Herein is more proof, not that any is needed, that the University of Houston’s Moores School of Music is a remarkable institution. The proof comes in the form of the remarkable series of recordings this institution has produced. Featured on this CD is music by four composers and one arranger (Merlin Patterson, who is well known to readers of this periodical through his frequent contributions). Of the composers, only one (Robert Nelson, as professor emeritus) seems to have a direct connection to the Moores School of Music.
Beginning the proceedings is a symphony by Swiss composer Thomas Fortmann. Like Michael Colina, whose music has received several rave reviews from me, Fortmann first achieved renown in pop music circles, producing a hit at the tender age of 16. Despite his considerable success in that world, by the age of 26 he was ready to move on to new vistas, and undertook formal studies in classical music. By now, he’s the composer of two symphonies, several concertos, an oratorio, and three music plays, among other things. His Symphony No. 2, “Etruria,” apparently draws its title and inspiration from the Greek concept of pertaining to music. I say “apparently” because the notes are a bit unclear, but do seem clear in that the composer is exploring in this work the musical relationship between measure (number) and value (tone), and their audible mathematical proportions.
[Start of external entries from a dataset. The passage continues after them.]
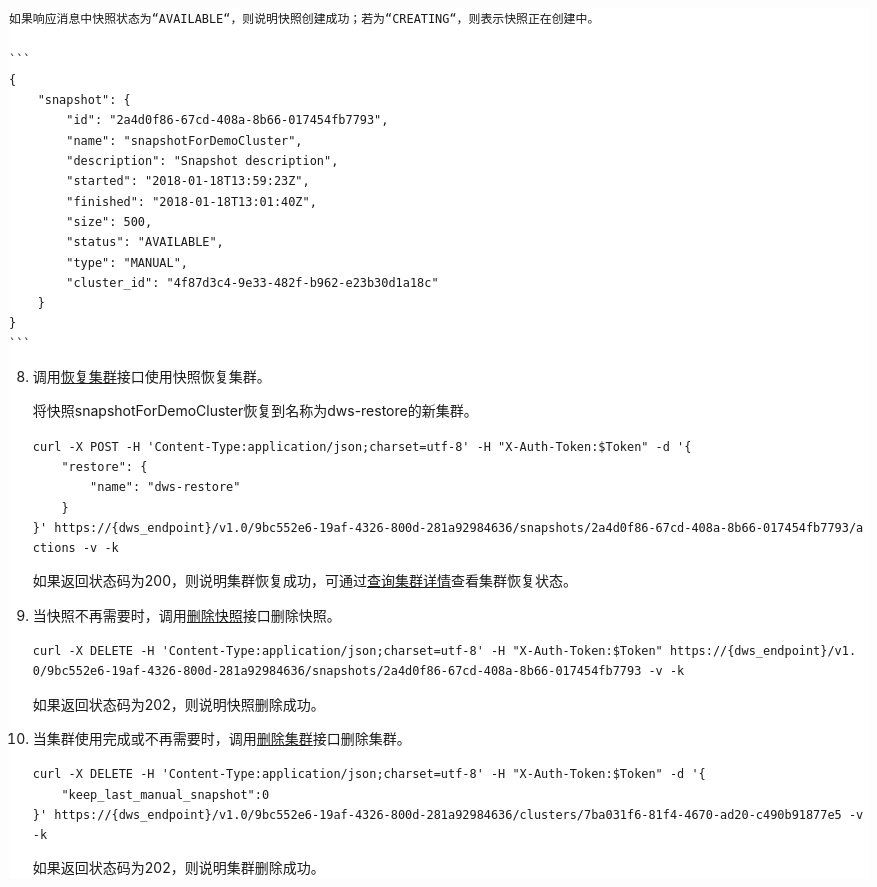     如果响应消息中快照状态为“AVAILABLE“，则说明快照创建成功；若为“CREATING“，则表示快照正在创建中。

    ```
    { 
        "snapshot": { 
            "id": "2a4d0f86-67cd-408a-8b66-017454fb7793", 
            "name": "snapshotForDemoCluster", 
            "description": "Snapshot description", 
            "started": "2018-01-18T13:59:23Z", 
            "finished": "2018-01-18T13:01:40Z",
            "size": 500, 
            "status": "AVAILABLE", 
            "type": "MANUAL", 
            "cluster_id": "4f87d3c4-9e33-482f-b962-e23b30d1a18c" 
        } 
    }
    ```

8.  调用[恢复集群](恢复集群.md)接口使用快照恢复集群。

    将快照snapshotForDemoCluster恢复到名称为dws-restore的新集群。

    ```
    curl -X POST -H 'Content-Type:application/json;charset=utf-8' -H "X-Auth-Token:$Token" -d '{
        "restore": {
            "name": "dws-restore"
        }
    }' https://{dws_endpoint}/v1.0/9bc552e6-19af-4326-800d-281a92984636/snapshots/2a4d0f86-67cd-408a-8b66-017454fb7793/actions -v -k
    ```

    如果返回状态码为200，则说明集群恢复成功，可通过[查询集群详情](查询集群详情.md)查看集群恢复状态。

9.  当快照不再需要时，调用[删除快照](删除快照.md)接口删除快照。

    ```
    curl -X DELETE -H 'Content-Type:application/json;charset=utf-8' -H "X-Auth-Token:$Token" https://{dws_endpoint}/v1.0/9bc552e6-19af-4326-800d-281a92984636/snapshots/2a4d0f86-67cd-408a-8b66-017454fb7793 -v -k
    ```

    如果返回状态码为202，则说明快照删除成功。

10. 当集群使用完成或不再需要时，调用[删除集群](删除集群.md)接口删除集群。

    ```
    curl -X DELETE -H 'Content-Type:application/json;charset=utf-8' -H "X-Auth-Token:$Token" -d '{
        "keep_last_manual_snapshot":0
    }' https://{dws_endpoint}/v1.0/9bc552e6-19af-4326-800d-281a92984636/clusters/7ba031f6-81f4-4670-ad20-c490b91877e5 -v -k
    ```

    如果返回状态码为202，则说明集群删除成功。


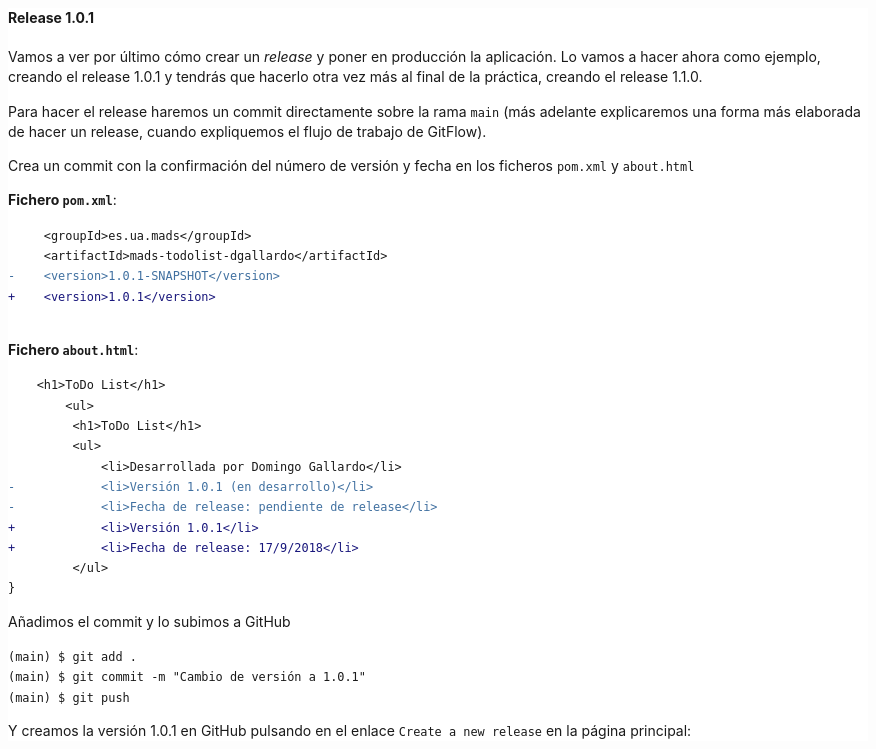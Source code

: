 
#### Release 1.0.1 ####

Vamos a ver por último cómo crear un _release_ y poner en producción
la aplicación. Lo vamos a hacer ahora como ejemplo, creando el release
1.0.1 y tendrás que hacerlo otra vez más al final de la práctica, creando el
release 1.1.0.

Para hacer el release haremos un commit directamente sobre la rama
`main` (más adelante explicaremos una forma más elaborada de hacer un
release, cuando expliquemos el flujo de trabajo de GitFlow).

Crea un commit con la confirmación del número de versión y fecha en
los ficheros `pom.xml` y `about.html`

**Fichero `pom.xml`**:

```diff
     <groupId>es.ua.mads</groupId>
     <artifactId>mads-todolist-dgallardo</artifactId>
-    <version>1.0.1-SNAPSHOT</version>
+    <version>1.0.1</version>
 
```

**Fichero `about.html`**:

```diff
    <h1>ToDo List</h1>
        <ul>
         <h1>ToDo List</h1>
         <ul>
             <li>Desarrollada por Domingo Gallardo</li>
-            <li>Versión 1.0.1 (en desarrollo)</li>
-            <li>Fecha de release: pendiente de release</li>
+            <li>Versión 1.0.1</li>
+            <li>Fecha de release: 17/9/2018</li>
         </ul>
}
```

Añadimos el commit y lo subimos a GitHub

```text
(main) $ git add .
(main) $ git commit -m "Cambio de versión a 1.0.1"
(main) $ git push
```

Y creamos la versión 1.0.1 en GitHub pulsando en el enlace `Create a
new release` en la página principal:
From the opening tintinnabulatory sounds in the percussion, the composer draws upon interesting sonorities and utilizes a number of interesting devices, including tone clusters in tonal contexts, brass chorales that penetrate through dense string textures, jolting interjections from timpani, and solo strings. This work strikes me as a musical equivalent of a “stream of consciousness” novel, as it unfolds without much obvious formal structure, and with a constant going in and out of focus in its tonality. The second movement is motoristic and percussive, resembling Miklos Rozsa on steroids, while the third opens with sounds that evoke a portion of Le sacre du printemps. To be sure, this symphony is a long way from the pop music aesthetic, and while it is no masterpiece —the work goes on longer than its material warrants—it is worth hearing, and some of its ideas are indeed wonderful.
Next on the docket is the splendid Capriccio of Robert Nelson, a work for violin and orchestra superbly presented by soloist Andrzej Grabiec, whose warm and caressing tone is perfectly suited to it. The treble-rich opening, in which the soloist floats over exquisite harmonies redolent of those of Szymanowski, shortly yields to an energetic and rhythmic section, but it isn’t long before Nelson brings back a beautifully spun lyrical line in the violin. Nelson’s style draws on elements of the music of not only Szymanowski, but that of composers such as Bartok, Piston, and Martinu —masters that one would not normally much associate with each other. Nelson has nonetheless managed to synthesize a unique and personal means of expression, and a very attractive one at that. This is my favorite work on the disc, although I have a real soft spot for the music of both Lieuwen and Grainger as well.
Lieuwen’s Astral Blue has a driving opening, and one that is rather firmly ensconced (for a time) in D Major. This piece draws more inspiration from Minimalism than other works I’ve encountered from his pen, but he succeeds in avoiding the trait of that style, i.e., incessant repetition, that annoys me to no end. There is a filmic quality to this work, because of the visual images of flight that the work brings to my mind. It soars in the most life-affirming and joyous way imaginable, and at this point in writing my review, I picked up the booklet to find that the work is intended to reflect the beauty of our earthly and cosmic environment. So my mental image of flight wasn’t too far off the mark from what the composer intended, and the composer has succeeded brilliantly in his stated goal.
The repast concludes with a delicacy by Percy Grainger as filtered through the lens of Fanfare ‘s resident expert critic, composer, and arranger, Merlin Patterson. Rather unusually in this case, Patterson has produced an arrangement of an original band work for orchestra. Now that’s not unknown by any means (Alfred Reed’s Russian Christmas Music is another example that comes to mind), but I’m willing to bet that for every band work that’s been transcribed for orchestra, there are dozens that go the other direction. Grainger was one of the earlier serious composers of classical music who recognized the musical potential of the wind band, and wrote extensively for that medium. His Lincolnshire Posy, a six-movement suite that is certainly a concert staple of just about every band that exists, has here been transformed most rewardingly into an orchestral suite. The mark of a good transcription is its ability to convince the listener that the work was originally written for that instrumentation, and Patterson certainly meets that criterion here.
I have previously praised in these pages the conducting of Franz Anton Krager and his student ensemble at the Moores School of Music. As in past CDs I’ve heard, the results he obtains from his young people are remarkable, and serve all of these pieces very well. Highly recommended to anyone interested in new repertory.